Capítulo 43
Dan que estava saindo voando para Doutor Conrad que estava pondo o cavalo dele
no gig dele e polindo a paróquia à procura das duas crianças perdidas.
Mas Tommy o Companheiro que se lembrou da conversação no potting-abrigo
e pensamento ele ouviu o tinido de um sino em mar, apressado fora para o
escore onde ele achou o barco dele subindo e descer na praia, e assim veio
as próprias conclusões dele.
Pela luz de uma lanterna ele arrancou para St. o Rock de Mary, e lá,
guiado o uivando do cachorro, ele veio no grande pequeno
exploradors, dificilmente mais que três pés sobre maré alta, mentindo junto
no saco de milho, prendeu em um ao outro braços e jejum adormecido.
Havia nenhuma multidão e faixas de música que espera por nós quando o Tommy
nos trazido à praia, e depois de deixar o Martin com o membro quebrado dele em seu
os braços de mãe no portão de Chalé Ensolarado, ele me levou em cima de para o
Presbitério para que Pai Dan pudesse me levar casa e assim posto
entre eu e a ira de meu pai e o vidoeiro de Tia Bridget.

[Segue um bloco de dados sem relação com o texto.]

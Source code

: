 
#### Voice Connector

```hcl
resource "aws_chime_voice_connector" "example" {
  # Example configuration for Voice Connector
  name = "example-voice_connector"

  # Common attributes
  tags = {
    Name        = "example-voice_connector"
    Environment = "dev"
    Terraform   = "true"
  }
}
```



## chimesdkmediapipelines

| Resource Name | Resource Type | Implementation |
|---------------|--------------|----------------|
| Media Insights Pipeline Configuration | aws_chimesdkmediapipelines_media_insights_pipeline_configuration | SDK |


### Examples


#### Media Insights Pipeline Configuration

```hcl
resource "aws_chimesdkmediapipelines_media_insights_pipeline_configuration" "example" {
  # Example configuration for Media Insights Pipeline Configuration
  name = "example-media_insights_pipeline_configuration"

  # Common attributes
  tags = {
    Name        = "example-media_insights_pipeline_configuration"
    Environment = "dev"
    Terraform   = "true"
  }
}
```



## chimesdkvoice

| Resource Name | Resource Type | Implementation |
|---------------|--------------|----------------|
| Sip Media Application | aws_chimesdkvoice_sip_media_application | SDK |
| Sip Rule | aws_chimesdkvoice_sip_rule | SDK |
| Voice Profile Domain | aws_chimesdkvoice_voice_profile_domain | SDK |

Infelizmente não havia nenhuma necessidade por esta precaução. A Casa Grande, quando nós
alcançado isto, estava em grande confusão. Minha mãe tinha quebrado um vaso sanguíneo.
DÉCIMO CAPÍTULO
Durante a quinzena na qual minha mãe foi limitada a cama eu era ela
o companheiro constante e criado. Com a ânsia poderosa de uma criança
que não conheceu nada o que o tempo solene predisse eu voei aproximadamente o
casa em anda pé ante pé, enquanto indo buscar o medicina de minha mãe e o leite dela e o gelo
esfriar isto, e sempre se elogiando para minha indústria e pensando eu
era bastante indispensável.
"Você não pôde fazer sem seu pequeno Mally, o, mammy, pôde?" Eu vou
diga, e minha mãe alisaria meu cabelo amorosamente com o branco magro dela
mão e resposta:
"Realmente, nenhum eu não pude fazer sem meu pequeno Mally." E então meu pequeno
pássaro-como bico subiria orgulhosamente no ar.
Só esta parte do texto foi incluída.